Wednesday, May 16, 2007

Rome Vs. Wheaton, Round Three: Scripture

Francis Beckwith, in discussing with Christianity Today his recent return to the Roman Catholic Church of his youth, highlighted the relationship of the church to Scripture. The former president of the Evangelical Theological Society remarked:

"At some point, there has to be some connection between the church and its role and the phenomenon of Scripture.... In a weird way, there's an assumption [within evangelicalism] that all authority is authoritarian. I deny that assumption. I think that the church was given the authority to make these judgments, and that the Holy Spirit allowed them to make those judgments.... So [the Bible’s canonicity and the church’s authority to interpret Scripture] are not inconsistent with each other."
Keith Mathison, in a recent article in Modern Reformation, very helpfully pointed out that what often masquerades as "the Protestant view" of the Bible’s authority is actually a distortion of the Reformation position. The latter has been called Sola Scriptura ("Scripture Alone"), while the view more common in evangelicalism has been dubbed Solo Scriptura ("Just me and my Bible").

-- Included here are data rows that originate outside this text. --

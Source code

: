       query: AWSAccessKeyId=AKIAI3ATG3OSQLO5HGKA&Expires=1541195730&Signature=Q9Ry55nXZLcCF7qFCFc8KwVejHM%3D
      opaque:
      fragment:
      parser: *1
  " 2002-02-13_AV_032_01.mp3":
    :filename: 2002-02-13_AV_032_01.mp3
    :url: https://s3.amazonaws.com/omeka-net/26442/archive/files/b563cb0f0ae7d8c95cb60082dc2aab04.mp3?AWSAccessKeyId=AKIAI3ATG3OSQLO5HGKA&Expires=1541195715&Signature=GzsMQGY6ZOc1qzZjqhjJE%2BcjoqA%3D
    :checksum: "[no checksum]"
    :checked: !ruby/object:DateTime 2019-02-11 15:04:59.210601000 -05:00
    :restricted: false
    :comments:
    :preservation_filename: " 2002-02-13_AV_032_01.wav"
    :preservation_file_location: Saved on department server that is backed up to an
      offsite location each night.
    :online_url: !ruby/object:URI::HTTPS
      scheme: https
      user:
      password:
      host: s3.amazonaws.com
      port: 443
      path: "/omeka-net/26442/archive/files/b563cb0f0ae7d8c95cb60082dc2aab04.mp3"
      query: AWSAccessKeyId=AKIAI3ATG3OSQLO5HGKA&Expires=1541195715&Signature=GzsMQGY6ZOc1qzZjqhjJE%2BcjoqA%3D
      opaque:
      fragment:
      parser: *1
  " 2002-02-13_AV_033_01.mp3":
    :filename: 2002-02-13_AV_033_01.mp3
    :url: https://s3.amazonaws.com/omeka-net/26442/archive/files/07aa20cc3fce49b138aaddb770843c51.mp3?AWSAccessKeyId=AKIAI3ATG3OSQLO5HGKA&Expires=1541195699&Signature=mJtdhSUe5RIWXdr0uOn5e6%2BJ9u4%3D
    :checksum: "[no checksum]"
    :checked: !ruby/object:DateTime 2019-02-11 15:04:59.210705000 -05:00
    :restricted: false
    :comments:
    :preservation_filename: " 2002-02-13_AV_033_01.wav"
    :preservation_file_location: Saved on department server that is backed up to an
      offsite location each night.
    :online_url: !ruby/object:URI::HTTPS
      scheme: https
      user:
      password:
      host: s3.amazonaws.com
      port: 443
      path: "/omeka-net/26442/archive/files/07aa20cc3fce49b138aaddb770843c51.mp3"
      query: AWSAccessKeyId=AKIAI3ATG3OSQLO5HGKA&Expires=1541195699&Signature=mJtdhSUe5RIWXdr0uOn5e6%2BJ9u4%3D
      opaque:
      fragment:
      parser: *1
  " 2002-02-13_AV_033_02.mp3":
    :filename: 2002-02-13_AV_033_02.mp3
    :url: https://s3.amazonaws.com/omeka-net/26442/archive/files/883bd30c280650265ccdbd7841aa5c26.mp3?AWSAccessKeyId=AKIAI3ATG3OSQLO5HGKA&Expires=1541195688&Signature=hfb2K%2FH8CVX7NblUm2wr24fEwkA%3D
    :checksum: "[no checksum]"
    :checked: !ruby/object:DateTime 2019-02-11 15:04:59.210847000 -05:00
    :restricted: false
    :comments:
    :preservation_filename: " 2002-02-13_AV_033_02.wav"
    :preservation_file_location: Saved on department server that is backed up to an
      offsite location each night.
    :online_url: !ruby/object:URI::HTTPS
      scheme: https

While the confessional Reformed position argues that Scripture is the church's only source of divine revelation, it also maintains that the Bible is the church's Book, and her interpretations—expressed via creed, confession, or catechism—do carry a secondary kind of authority that should not be trumped by fresh revelations, divine whisperings, or still, small voices.

As expected, the classical Protestant position is a tertium quid (a third thing) in distinction from both evangelicalism and Roman Catholicism. But when the debate excludes Geneva and leaves us to decide between Wheaton and Rome, we may still disagree with Dr. Beckwith’s decision, but can we blame him?